Photo for illustrative purposes only.

Thasleem MK/Flickr

Photo for illustrative purposes only.

With reporting by Heba Fahmy

More than three months after being abducted, a Qatari citizen and an Asian colleague kidnapped on a hunting trip in Iraq last December have been freed, Qatar’s Ministry of Foreign Affairs has said.

However, more than a dozen members of the hunting party are still being held captive.

The ministry did not give any details on what led to their release or identify their kidnappers in a statement published this morning on QNA.

Some residents were quick to hail the release of the two men on social media, as well as express their hopes that the remaining captives would soon be freed:

Translation: We hope all of them are released (as well) and congratulations to those who were set free.

Welcome back and we hope we hear news about the release of the rest of them soon, this is evidence of the state’s tireless efforts to save them, May God protect them.

UN: Children among kidnapped

More than two dozen members of a hunting party were captured by approximately 100 gunmen, armed with light and medium weapons, during an early morning raid on their camp in the area of Busaya in Samawa desert near Saudi border late last year, according to media reports at the time.

Photo for illustrative purposes only.

Elliott Plack/Flickr

Photo for illustrative purposes only.

While the Qatar government said the hunters had the necessary permits to be in the area, Iraq’s interior ministry said “the Qatari citizens were moving in vast desert areas without abiding by the interior ministry’s instruction not to move outside the secured zones.”

While no group claimed responsibility for the abduction, there is speculation that Shia militants in southern Iraq are responsible, the New York Times reported in December.

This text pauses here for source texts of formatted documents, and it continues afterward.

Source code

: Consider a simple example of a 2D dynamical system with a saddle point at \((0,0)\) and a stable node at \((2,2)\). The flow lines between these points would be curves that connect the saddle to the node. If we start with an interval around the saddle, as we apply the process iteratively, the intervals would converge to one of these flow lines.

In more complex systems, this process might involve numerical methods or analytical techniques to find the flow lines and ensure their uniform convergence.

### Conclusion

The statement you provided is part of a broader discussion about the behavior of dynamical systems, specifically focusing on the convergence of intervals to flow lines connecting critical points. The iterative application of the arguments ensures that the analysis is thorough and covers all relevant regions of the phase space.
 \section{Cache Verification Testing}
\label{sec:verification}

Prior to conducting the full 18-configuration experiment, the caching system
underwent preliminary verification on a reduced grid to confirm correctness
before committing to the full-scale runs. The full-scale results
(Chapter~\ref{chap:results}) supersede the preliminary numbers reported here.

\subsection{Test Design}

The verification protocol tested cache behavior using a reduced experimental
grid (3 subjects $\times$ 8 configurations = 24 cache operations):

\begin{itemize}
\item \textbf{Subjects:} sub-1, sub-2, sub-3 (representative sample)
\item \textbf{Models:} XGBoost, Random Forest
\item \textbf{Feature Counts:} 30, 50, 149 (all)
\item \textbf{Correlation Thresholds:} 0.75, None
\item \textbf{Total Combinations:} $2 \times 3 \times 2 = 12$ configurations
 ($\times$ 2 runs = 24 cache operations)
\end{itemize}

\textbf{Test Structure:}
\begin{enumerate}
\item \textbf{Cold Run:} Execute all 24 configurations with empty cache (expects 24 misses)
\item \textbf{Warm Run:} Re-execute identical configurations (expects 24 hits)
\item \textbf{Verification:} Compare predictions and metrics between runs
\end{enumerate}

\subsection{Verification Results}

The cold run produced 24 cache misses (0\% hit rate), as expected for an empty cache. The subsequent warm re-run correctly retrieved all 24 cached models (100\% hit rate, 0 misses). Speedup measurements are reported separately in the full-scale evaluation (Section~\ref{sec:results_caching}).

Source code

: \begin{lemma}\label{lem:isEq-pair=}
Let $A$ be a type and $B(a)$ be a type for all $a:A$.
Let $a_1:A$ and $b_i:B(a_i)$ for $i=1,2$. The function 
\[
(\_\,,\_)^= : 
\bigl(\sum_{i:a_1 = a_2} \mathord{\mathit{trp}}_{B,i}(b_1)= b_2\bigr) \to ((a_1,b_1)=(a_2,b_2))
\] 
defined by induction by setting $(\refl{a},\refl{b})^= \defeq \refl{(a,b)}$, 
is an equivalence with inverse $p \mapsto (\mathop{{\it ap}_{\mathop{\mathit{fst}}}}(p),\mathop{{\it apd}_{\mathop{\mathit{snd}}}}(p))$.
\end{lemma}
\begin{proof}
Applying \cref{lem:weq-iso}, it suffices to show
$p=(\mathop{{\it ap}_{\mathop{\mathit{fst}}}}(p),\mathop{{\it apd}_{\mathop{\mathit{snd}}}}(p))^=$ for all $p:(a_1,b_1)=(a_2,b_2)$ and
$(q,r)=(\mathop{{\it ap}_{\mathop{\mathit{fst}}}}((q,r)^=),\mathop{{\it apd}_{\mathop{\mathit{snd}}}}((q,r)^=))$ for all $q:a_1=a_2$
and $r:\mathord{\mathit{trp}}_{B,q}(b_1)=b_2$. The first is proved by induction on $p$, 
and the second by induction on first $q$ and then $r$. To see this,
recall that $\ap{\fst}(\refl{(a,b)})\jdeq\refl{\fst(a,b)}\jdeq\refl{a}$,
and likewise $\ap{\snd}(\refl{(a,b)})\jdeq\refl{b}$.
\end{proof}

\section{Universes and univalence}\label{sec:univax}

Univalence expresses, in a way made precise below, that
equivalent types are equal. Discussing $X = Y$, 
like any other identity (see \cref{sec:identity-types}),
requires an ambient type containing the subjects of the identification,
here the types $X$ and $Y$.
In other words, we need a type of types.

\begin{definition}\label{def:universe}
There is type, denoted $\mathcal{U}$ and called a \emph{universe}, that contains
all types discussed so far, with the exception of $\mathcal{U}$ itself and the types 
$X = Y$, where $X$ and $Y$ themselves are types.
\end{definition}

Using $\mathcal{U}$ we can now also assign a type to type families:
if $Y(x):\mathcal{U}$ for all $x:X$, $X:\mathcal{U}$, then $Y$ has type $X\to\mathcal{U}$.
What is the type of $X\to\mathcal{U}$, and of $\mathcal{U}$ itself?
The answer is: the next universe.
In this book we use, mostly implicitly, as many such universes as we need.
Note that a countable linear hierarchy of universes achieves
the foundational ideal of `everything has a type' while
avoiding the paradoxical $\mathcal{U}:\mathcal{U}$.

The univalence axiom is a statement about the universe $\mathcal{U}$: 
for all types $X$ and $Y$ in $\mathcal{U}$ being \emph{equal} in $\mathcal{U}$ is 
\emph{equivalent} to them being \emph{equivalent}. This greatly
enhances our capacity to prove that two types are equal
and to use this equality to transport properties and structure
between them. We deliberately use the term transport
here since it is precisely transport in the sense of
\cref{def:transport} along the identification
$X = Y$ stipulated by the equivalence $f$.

The incident drew condemnation from the Gulf Cooperation Council, the Arab League and UN Secretary-General Ban Ki-Moon, who urged the Iraq government to “do everything possible” to facilitate their freedom.

Ban Ki-Moon’s statement suggested there were children among the kidnapped hunting party, which reportedly included 26 Qataris.

Shortly after the kidnapping, seven Qatari citizens, one Kuwaiti national and one man from Saudi Arabia were released.

QNA’s statement said efforts are still ongoing to release the remained kidnapped individuals, adding that Qatar’s Emir, Sheikh Tamim bin Hamad Al-Thani, is “keen on ensuring the safety of the citizens” and has “directed to exert every effort for the release of the kidnapped Qatari citizens.”